On the Big SQL Server: Optional configuration step when encryption in transit, Kerberos, or GPFS is used

A special communication exit is used on the Big SQL nodes to pass information after decryption, such as user names encrypted using Kerberos, to the S-TAP for proper auditing of that information. Loading of the communication exit library is relatively simple but must be done on all Big SQL nodes as follows:

  1. As root, enter the following commands:
    Listing 1. Sample code listing at maximum width
    # Make the directory in Big SQL for the communications exit
    mkdir /home/bigsql/sqllib/security64/plugin/commexit
    
    # Copy the Guardium library to this new directory 
    cp /usr/local/guardium/lib64/libguard_db2_exit_64.so    /home/bigsql/sqllib/security64/plugin/commexit
    
    # Make bigsql and biadmin owners of the exit 
    chown bigsql:biadmin /home/bigsql/sqllib/security64/plugin/commexit 
    
    # Make bigsql and biadmin owners of the library
    chown bigsql:biadmin /home/bigsql/sqllib/security64/plugin/commexit/libguard_db2_exit_64.so
    
    # run the Guardium guardctl utility to add bigsql to the Guardium authorization group 
    /usr/local/guardium/guard_stap/guardctl db-instance=bigsql db-type=db2 db-user=bigsql authorize-user
  2. As the bigsql user, enter the following commands to update the configuration file for Big SQL:
    Listing 2. Sample code listing at maximum width
    db2 UPDATE DBM CFG USING COMM_EXIT_LIST libguard_db2_exit_64
    db2stop
    db2start

On InfoSphere Guardium: Configure the inspection engines

Inspection engines are how you specify to the InfoSphere Guardium analysis engine (sometimes known as the sniffer) what type of message traffic to expect and what ports that traffic is coming in on. These inspection engines can be defined using the GUI or by using an API.
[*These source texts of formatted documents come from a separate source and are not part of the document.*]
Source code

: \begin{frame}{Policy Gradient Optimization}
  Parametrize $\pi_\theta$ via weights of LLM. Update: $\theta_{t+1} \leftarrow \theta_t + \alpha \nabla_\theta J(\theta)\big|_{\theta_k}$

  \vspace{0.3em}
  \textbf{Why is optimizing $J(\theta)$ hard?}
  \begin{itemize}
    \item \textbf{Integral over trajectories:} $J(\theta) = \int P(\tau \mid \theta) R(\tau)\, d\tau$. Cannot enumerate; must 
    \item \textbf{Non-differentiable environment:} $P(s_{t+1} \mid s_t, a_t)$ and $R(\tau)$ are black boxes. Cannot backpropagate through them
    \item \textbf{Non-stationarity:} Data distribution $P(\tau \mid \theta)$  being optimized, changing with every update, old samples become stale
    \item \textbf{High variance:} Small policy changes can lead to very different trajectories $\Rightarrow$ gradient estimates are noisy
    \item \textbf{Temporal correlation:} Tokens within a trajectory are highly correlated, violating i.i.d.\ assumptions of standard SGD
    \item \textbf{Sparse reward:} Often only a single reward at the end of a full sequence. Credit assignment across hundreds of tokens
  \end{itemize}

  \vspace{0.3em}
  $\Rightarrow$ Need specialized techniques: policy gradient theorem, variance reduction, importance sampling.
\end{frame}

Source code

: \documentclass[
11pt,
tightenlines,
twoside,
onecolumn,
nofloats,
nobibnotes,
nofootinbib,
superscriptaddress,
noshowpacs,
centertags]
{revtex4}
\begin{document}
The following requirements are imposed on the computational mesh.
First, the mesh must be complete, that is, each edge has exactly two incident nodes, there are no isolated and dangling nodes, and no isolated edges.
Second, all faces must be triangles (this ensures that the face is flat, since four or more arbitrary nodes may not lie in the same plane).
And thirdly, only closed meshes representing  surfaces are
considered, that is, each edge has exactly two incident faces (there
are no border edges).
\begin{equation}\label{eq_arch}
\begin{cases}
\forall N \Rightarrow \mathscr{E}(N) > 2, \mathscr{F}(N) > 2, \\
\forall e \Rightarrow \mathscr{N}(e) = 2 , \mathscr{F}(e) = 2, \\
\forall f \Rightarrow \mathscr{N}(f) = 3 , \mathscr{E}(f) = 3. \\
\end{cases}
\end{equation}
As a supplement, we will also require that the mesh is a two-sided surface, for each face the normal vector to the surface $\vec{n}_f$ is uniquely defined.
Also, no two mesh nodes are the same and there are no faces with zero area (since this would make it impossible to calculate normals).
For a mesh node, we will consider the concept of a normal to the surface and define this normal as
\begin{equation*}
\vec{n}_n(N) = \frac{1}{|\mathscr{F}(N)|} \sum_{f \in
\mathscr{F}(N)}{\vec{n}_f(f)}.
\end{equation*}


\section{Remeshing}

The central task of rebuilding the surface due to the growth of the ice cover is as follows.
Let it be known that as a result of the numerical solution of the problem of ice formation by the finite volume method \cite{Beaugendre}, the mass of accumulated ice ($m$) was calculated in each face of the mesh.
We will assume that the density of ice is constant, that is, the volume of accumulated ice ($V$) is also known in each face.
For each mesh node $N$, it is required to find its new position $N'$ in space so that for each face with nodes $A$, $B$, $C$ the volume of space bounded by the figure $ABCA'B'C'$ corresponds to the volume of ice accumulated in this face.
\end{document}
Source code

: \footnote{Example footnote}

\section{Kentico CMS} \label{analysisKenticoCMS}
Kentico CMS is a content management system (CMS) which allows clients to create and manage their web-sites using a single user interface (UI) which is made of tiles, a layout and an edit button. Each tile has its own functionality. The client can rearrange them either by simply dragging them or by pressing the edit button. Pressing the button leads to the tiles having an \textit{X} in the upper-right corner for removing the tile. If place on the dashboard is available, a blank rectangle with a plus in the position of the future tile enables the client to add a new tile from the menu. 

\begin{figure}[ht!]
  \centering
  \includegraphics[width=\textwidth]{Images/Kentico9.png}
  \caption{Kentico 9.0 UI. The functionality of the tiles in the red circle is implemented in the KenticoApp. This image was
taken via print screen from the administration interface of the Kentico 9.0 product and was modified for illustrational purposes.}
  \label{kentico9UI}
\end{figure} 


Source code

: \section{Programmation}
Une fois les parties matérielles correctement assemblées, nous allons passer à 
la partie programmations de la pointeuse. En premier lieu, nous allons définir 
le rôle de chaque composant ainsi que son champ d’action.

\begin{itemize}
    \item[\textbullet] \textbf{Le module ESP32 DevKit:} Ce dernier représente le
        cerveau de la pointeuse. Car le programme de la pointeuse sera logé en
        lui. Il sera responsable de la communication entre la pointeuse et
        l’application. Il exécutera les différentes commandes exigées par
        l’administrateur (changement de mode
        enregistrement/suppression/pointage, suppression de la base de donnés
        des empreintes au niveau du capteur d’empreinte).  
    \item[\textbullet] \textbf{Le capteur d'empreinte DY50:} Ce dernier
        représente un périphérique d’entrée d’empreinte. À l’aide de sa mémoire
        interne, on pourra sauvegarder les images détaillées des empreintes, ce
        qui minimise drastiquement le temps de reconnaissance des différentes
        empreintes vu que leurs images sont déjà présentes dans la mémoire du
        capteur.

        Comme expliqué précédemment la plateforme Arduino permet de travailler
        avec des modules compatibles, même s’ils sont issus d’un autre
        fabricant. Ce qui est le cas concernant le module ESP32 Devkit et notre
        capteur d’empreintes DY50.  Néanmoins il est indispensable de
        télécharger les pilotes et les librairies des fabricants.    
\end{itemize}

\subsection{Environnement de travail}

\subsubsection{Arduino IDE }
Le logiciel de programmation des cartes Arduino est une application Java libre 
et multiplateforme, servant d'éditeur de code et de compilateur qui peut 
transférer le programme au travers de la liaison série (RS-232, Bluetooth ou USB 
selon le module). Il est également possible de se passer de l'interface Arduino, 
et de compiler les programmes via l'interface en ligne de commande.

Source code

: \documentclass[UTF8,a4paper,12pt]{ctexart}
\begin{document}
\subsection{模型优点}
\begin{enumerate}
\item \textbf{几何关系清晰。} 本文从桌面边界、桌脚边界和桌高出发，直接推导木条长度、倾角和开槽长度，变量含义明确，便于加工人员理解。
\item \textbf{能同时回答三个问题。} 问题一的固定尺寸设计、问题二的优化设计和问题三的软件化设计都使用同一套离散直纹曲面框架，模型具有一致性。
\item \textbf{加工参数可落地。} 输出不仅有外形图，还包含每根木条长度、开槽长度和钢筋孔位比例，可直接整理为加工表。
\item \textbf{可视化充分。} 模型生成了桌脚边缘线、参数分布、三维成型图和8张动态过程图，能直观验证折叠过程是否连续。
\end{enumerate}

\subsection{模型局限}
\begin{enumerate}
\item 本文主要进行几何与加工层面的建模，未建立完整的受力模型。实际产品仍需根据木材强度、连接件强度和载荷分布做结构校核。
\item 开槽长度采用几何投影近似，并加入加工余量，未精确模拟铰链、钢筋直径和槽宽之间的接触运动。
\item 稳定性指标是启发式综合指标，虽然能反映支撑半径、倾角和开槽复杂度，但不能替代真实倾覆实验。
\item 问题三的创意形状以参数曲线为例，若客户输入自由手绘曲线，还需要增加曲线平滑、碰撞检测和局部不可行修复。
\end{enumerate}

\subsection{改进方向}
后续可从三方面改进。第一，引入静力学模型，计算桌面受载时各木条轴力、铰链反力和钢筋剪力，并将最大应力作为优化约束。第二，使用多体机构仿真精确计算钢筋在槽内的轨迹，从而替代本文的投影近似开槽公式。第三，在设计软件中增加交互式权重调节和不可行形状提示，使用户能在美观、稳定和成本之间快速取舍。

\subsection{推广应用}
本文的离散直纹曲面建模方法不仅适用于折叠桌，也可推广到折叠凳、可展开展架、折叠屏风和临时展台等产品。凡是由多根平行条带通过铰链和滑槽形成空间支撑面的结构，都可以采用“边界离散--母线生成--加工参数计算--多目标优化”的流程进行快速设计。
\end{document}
The Big SQL protocol is extended only slightly from that used by DB2®, so you can use the same inspection engine protocol for Big SQL as you do for DB2. Similarly, if you use the DB2 communications exit described in the previous section, you would use the DB2 Exit protocol.

Here is the inspection engine definition if you are not using Kerberos, encryption in transit, or GPFS.

Figure 12. Configuring the Big SQL inspection engine from the InfoSphere Guardium web console (no DB2 Exit used)
Image shows configuring the Big SQL inspection engine from the Guardium                     web console (no DB2 Exit used)
Image shows configuring the Big SQL inspection engine from the Guardium web console (no DB2 Exit used)

Here is how you configure the DB2 Exit for secure clusters (when Kerberos, encryption in transit, or GPFS is used). Specify DB2 Exit as the protocol.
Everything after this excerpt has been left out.